Please restate, word for word, the lines below that begin at the one with "protection for getGeoresourceSchemaByLevel" and end at the one with "Add secured getGeoresources". Leave out all other lines.

The data START

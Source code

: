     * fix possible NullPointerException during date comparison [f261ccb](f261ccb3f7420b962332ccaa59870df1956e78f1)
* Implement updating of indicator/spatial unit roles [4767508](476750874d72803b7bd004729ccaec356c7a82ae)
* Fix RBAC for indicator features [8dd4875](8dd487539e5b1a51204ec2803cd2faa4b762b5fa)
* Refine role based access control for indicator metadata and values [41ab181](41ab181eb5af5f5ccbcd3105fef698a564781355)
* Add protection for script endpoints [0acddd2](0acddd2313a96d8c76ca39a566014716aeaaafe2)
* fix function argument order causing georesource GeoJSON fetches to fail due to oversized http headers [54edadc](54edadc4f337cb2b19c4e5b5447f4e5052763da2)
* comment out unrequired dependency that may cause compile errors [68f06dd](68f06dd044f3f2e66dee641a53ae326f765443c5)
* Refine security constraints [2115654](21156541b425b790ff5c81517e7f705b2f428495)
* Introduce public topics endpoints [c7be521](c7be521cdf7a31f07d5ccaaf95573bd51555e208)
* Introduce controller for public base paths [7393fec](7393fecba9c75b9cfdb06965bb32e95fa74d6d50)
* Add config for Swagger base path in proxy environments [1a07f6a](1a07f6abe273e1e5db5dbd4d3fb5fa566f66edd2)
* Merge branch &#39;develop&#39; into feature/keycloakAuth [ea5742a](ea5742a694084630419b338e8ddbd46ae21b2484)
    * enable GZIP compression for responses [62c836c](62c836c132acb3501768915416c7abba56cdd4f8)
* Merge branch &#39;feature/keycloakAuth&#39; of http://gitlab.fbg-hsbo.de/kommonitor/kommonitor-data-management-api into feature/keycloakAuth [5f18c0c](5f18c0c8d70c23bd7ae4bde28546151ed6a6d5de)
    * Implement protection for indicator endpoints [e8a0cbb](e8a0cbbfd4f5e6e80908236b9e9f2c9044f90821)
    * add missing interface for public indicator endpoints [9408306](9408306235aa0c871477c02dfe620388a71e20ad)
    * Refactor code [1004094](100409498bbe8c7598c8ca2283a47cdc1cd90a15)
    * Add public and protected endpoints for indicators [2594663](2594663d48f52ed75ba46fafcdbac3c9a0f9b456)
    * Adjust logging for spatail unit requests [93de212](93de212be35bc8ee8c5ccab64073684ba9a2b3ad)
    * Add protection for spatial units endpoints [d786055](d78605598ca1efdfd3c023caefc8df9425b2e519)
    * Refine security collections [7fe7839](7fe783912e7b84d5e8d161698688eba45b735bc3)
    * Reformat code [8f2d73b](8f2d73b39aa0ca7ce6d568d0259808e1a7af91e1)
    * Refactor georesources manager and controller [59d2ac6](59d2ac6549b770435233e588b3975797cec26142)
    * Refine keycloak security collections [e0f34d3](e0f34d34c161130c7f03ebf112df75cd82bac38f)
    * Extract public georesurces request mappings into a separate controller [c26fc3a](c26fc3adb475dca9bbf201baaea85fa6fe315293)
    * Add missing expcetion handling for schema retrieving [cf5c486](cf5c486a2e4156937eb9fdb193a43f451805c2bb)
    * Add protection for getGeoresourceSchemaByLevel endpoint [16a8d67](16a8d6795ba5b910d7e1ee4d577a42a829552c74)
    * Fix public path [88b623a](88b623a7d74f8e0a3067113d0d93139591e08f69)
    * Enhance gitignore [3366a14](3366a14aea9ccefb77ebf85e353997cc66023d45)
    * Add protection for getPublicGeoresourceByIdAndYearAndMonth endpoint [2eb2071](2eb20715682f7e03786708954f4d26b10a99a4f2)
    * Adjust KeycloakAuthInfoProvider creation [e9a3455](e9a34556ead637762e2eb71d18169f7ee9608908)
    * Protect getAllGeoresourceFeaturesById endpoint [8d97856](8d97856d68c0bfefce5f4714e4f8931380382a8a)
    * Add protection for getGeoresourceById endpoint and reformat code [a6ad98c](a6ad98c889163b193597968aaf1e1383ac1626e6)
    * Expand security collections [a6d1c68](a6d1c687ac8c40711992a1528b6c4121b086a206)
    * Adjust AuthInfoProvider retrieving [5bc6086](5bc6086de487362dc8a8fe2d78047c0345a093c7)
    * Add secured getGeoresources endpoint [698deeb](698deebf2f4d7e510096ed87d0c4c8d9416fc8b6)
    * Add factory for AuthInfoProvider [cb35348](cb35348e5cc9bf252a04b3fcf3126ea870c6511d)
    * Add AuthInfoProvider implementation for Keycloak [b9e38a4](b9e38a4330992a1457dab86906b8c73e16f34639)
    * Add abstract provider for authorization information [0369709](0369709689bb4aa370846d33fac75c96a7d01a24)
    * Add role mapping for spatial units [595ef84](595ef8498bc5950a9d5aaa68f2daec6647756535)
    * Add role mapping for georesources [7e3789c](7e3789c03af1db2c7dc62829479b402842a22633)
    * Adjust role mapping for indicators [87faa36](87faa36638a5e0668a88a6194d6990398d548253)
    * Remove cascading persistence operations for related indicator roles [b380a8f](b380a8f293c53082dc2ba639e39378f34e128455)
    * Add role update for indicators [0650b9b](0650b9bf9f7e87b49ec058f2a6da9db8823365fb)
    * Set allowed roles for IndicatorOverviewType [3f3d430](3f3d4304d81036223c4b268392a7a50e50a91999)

The data END

### [Response box]
    * Add protection for getGeoresourceSchemaByLevel endpoint [16a8d67](16a8d6795ba5b910d7e1ee4d577a42a829552c74)
    * Fix public path [88b623a](88b623a7d74f8e0a3067113d0d93139591e08f69)
    * Enhance gitignore [3366a14](3366a14aea9ccefb77ebf85e353997cc66023d45)
    * Add protection for getPublicGeoresourceByIdAndYearAndMonth endpoint [2eb2071](2eb20715682f7e03786708954f4d26b10a99a4f2)
    * Adjust KeycloakAuthInfoProvider creation [e9a3455](e9a34556ead637762e2eb71d18169f7ee9608908)
    * Protect getAllGeoresourceFeaturesById endpoint [8d97856](8d97856d68c0bfefce5f4714e4f8931380382a8a)
    * Add protection for getGeoresourceById endpoint and reformat code [a6ad98c](a6ad98c889163b193597968aaf1e1383ac1626e6)
    * Expand security collections [a6d1c68](a6d1c687ac8c40711992a1528b6c4121b086a206)
    * Adjust AuthInfoProvider retrieving [5bc6086](5bc6086de487362dc8a8fe2d78047c0345a093c7)
    * Add secured getGeoresources endpoint [698deeb](698deebf2f4d7e510096ed87d0c4c8d9416fc8b6)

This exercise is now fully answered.